- Born: November 10, 1966 Kathmandu, Nepal
- Died: March 26, 2019 (aged 52) New York City, New York
- Education: Wellesley College Cornell Law School
- Occupation: Human rights lawyer
- Organization(s): International Criminal Tribunal for the former Yugoslavia Human Rights Watch

= Tejshree Thapa =

Nepalese human rights lawyer (1966–2019)

Tejshree Thapa (10 November 1966 – 26 March 2019) was a Nepalese human rights lawyer. She was recognized for her role in investigating and documenting human rights violations, including widespread sexual violence and other atrocities committed during the Yugoslav Wars, the Sri Lanka Civil War, and the Nepal Civil War.

== Early life and education ==
Thapa was born in 1966 in Kathmandu, Nepal. Her father, Bhekh Bahadur Thapa, held several government positions (including Nepal's foreign minister); her mother, Dr. Rita (Basnet) Thapa, worked as a public health specialist, focusing on maternal health and family planning.

Thapa's family emigrated to Canada when she was a young child, for a brief spell of three years. They subsequently moved back to Nepal, where her father held several government offices including minister of finance. Her mother meanwhile worked for the WHO in the field of public health, with a focus on maternal and child mortality. In 1979, her family moved to Washington, DC., when her father was named Nepal's ambassador to the United States. She attended National Cathedral School. She graduated with a Bachelor of Arts in philosophy from Wellesley College, before earning a law degree from Cornell Law School in 1993.

== Career ==
After law school, Thapa worked for Radhika Coomaraswamy, the first United Nations special rapporteur on violence against women. In this role, Thapa interviewed survivors and perpetrators of gender-based violence, contributing to a report for the UN Commission on Human Rights.

Thapa then worked for the International Criminal Tribunal for the former Yugoslavia, based in The Hague, leading a unit that investigated and documented abuses that occurred in the Yugoslav wars.
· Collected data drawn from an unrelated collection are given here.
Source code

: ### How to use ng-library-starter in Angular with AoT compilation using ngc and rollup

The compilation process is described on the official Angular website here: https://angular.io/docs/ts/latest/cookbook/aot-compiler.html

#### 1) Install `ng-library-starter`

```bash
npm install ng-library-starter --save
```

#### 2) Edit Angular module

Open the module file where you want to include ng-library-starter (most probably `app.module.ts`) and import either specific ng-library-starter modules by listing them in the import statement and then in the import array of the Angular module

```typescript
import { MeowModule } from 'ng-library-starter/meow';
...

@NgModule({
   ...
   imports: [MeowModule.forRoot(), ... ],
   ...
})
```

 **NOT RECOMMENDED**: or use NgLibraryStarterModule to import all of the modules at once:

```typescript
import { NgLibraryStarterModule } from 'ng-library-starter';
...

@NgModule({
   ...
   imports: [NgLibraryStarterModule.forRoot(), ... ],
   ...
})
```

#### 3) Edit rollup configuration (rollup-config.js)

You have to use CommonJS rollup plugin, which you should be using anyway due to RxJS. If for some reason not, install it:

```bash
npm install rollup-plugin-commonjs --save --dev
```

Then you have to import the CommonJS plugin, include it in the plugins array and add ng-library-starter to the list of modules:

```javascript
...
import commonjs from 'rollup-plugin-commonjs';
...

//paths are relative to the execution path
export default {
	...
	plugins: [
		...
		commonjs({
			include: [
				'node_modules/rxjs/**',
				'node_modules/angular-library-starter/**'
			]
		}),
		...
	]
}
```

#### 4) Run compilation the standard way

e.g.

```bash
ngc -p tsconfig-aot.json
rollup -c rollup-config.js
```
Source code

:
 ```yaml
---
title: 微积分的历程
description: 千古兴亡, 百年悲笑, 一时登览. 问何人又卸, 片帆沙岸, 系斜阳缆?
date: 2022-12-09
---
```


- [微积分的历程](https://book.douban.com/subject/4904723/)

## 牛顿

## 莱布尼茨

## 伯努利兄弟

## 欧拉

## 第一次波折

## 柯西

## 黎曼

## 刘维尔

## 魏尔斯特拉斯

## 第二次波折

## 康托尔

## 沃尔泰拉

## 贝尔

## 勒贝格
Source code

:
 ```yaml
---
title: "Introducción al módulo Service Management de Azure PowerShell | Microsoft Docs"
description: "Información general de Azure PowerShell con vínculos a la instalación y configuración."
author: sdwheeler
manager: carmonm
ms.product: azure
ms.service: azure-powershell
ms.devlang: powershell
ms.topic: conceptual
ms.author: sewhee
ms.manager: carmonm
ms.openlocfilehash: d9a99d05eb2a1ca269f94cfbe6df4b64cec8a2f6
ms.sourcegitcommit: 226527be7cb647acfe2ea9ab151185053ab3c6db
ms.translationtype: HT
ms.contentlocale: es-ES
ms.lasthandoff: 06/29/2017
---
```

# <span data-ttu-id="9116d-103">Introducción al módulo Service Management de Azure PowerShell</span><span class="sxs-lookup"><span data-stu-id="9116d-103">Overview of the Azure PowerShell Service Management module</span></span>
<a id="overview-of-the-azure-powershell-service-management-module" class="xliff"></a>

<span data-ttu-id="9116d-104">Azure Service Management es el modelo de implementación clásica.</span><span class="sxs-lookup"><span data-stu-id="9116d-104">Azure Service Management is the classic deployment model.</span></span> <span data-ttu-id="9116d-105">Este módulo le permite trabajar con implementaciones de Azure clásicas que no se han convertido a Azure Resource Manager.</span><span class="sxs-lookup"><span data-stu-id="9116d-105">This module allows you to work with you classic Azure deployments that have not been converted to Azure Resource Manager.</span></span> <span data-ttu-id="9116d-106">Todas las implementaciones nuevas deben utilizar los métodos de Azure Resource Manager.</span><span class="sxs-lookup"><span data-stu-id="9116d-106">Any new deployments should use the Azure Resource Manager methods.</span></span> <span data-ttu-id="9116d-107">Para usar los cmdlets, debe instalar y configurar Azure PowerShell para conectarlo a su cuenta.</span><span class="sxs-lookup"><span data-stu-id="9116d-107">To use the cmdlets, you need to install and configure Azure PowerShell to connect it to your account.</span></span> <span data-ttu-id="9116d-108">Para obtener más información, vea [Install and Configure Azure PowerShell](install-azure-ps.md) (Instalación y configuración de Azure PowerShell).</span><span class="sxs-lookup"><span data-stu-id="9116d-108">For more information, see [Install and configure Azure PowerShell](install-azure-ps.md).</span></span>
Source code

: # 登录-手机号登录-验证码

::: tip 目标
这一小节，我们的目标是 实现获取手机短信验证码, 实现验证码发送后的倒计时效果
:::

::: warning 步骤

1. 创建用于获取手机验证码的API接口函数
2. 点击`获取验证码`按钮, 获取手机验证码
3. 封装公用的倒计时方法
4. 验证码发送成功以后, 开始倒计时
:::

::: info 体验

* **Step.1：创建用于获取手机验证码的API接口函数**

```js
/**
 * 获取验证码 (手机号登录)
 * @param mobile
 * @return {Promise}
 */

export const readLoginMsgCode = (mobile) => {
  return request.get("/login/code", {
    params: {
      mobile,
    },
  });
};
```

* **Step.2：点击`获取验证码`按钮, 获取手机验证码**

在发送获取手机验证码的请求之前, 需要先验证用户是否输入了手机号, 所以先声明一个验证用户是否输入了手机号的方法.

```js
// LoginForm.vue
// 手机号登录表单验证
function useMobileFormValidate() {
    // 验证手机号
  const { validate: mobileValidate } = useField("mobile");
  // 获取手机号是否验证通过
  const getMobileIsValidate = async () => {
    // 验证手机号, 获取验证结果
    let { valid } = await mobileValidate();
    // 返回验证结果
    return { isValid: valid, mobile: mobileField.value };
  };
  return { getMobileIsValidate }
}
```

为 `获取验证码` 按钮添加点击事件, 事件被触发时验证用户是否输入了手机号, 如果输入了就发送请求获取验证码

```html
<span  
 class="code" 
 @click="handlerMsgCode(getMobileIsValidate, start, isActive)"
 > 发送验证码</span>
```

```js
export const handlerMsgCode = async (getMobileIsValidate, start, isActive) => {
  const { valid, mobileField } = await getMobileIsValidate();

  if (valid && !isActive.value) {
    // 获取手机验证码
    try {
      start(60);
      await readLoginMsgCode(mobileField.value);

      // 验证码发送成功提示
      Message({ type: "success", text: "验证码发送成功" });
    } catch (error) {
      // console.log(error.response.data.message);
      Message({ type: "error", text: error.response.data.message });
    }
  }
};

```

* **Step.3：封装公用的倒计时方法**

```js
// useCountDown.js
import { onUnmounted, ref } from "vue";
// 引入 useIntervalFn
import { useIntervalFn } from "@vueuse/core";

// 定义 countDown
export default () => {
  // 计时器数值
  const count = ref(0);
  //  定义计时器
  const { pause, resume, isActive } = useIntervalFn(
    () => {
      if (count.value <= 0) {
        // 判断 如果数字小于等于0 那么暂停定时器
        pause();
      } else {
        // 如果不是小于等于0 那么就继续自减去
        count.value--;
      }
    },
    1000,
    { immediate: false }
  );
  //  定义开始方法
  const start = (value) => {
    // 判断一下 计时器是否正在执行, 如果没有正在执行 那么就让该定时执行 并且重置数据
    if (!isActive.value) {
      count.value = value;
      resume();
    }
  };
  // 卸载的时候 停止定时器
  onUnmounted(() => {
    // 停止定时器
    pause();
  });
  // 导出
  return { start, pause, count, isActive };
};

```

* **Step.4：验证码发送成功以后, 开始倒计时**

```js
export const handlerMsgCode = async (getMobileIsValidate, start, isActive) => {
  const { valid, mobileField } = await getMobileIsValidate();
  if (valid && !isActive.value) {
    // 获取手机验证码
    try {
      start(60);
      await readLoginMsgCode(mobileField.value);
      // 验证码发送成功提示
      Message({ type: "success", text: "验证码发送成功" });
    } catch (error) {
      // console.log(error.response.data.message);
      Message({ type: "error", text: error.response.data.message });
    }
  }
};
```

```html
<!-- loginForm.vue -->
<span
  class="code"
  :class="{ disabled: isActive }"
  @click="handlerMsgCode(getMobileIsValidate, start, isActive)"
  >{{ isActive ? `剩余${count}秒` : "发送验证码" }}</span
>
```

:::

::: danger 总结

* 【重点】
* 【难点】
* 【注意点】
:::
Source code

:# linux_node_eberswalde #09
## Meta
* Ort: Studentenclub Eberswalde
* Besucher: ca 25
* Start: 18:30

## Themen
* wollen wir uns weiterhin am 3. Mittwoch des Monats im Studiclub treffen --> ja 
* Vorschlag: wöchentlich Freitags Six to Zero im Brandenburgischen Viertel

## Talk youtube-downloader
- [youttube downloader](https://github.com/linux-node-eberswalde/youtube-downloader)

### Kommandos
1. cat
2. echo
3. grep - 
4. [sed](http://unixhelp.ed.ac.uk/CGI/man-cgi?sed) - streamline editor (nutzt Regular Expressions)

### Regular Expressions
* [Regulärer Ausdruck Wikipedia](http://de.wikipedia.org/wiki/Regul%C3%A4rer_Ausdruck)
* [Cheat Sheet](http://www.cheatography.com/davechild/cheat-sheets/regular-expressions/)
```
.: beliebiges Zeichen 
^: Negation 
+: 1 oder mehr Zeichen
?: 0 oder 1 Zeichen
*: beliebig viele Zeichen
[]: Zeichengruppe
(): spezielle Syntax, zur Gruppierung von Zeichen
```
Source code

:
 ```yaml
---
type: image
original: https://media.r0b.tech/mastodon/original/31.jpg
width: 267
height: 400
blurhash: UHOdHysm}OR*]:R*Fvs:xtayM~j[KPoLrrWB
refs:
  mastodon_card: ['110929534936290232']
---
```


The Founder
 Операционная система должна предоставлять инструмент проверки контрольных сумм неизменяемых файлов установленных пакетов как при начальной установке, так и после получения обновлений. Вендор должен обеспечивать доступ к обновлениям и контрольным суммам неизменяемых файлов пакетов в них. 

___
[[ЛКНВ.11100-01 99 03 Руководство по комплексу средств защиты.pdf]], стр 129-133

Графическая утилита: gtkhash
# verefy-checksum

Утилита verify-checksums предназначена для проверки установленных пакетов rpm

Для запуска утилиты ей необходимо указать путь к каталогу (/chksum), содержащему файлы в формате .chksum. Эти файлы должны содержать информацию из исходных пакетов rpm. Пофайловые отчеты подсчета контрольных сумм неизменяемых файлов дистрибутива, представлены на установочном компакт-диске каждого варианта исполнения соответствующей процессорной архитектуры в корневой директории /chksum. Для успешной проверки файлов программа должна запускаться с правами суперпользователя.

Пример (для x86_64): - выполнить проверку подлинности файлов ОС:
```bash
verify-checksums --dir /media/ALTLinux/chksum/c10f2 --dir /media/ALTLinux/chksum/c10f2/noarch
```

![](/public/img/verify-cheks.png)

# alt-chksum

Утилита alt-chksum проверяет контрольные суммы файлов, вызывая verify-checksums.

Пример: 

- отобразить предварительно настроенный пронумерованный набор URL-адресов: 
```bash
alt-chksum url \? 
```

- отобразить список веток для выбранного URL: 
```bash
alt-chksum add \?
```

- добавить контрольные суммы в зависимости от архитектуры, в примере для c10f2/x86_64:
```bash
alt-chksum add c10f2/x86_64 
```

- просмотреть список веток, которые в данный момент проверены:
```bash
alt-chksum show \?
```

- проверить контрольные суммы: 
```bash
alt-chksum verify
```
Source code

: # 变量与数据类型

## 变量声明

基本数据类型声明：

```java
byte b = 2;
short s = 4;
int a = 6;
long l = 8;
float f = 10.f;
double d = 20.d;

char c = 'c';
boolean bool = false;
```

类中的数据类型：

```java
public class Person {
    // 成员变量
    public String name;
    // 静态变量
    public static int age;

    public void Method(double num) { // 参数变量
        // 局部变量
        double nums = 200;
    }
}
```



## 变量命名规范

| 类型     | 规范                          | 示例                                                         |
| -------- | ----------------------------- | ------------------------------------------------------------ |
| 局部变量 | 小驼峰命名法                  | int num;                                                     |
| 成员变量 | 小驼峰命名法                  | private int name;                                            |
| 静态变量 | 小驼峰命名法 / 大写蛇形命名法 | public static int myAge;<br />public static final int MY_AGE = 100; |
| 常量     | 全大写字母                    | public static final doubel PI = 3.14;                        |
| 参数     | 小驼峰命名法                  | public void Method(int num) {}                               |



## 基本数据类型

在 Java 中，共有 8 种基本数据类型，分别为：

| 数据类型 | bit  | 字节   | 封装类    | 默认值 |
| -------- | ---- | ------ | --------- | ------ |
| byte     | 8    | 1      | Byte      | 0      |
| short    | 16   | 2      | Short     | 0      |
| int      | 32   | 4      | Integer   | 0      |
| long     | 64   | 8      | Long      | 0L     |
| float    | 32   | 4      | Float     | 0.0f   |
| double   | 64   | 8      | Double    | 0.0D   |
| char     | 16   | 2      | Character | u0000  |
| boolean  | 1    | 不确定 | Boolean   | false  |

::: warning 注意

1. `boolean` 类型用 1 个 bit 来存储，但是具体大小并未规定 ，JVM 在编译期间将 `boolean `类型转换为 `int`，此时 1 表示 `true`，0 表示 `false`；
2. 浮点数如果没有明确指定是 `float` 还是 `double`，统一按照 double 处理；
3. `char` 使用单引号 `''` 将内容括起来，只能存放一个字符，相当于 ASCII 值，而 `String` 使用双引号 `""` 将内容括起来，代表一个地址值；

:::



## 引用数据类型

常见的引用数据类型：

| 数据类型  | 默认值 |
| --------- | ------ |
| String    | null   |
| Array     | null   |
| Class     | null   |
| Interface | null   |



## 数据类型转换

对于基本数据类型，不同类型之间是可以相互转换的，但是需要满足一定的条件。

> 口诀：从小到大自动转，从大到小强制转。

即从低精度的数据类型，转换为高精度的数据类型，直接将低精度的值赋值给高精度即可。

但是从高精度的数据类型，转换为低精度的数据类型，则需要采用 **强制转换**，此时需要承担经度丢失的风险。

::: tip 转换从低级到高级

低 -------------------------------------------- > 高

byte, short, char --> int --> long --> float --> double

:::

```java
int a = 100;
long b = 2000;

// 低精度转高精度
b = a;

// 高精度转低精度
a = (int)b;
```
She was credited with helping to win the Foca cases, which involved sexual crimes committed against Muslim women in the town of Foca, Bosnia, in 1992 and 1993. Her work led to the convictions of eight Serb paramilitary leaders and their supporters, the first prosecution and conviction exclusively for sexual violence crimes under international criminal law.

Thapa was also recognized for her role in building a case against Slobdan Milosevic, the former president of Yugoslavia and Serbia, who was tried on charges of genocide and crimes against humanity.

In 2004, Thapa joined Human Rights Watch, working as a researcher (later Senior Researcher) on South Asia. She documented sexual violence and other human rights violations that occurred during the civil wars in Sri Lanka and Nepal, as well as in Bangladesh. Her work there helped force the United Nations to acknowledge its failure in protecting civilians during the Sri Lankan Civil War, and prompted the UN to establish Human Rights Up Front, an initiative to promote the importance of early response to human rights violations. Her team comprehensively documented the recruitment of child soldiers by the Liberation Tigers of Tamil Eelam. In 2017, Thapa documented the Myanmar military's ethnic cleansing of Rohingya Muslims along the Bangladesh-Myanmar border, one of the first human rights workers to do so.

== Personal life and death ==
Thapa was married twice and has a daughter, born in 2000, from the second marriage.

In March 2019, Thapa died in New York City from multiple organ failure, following a sudden illness.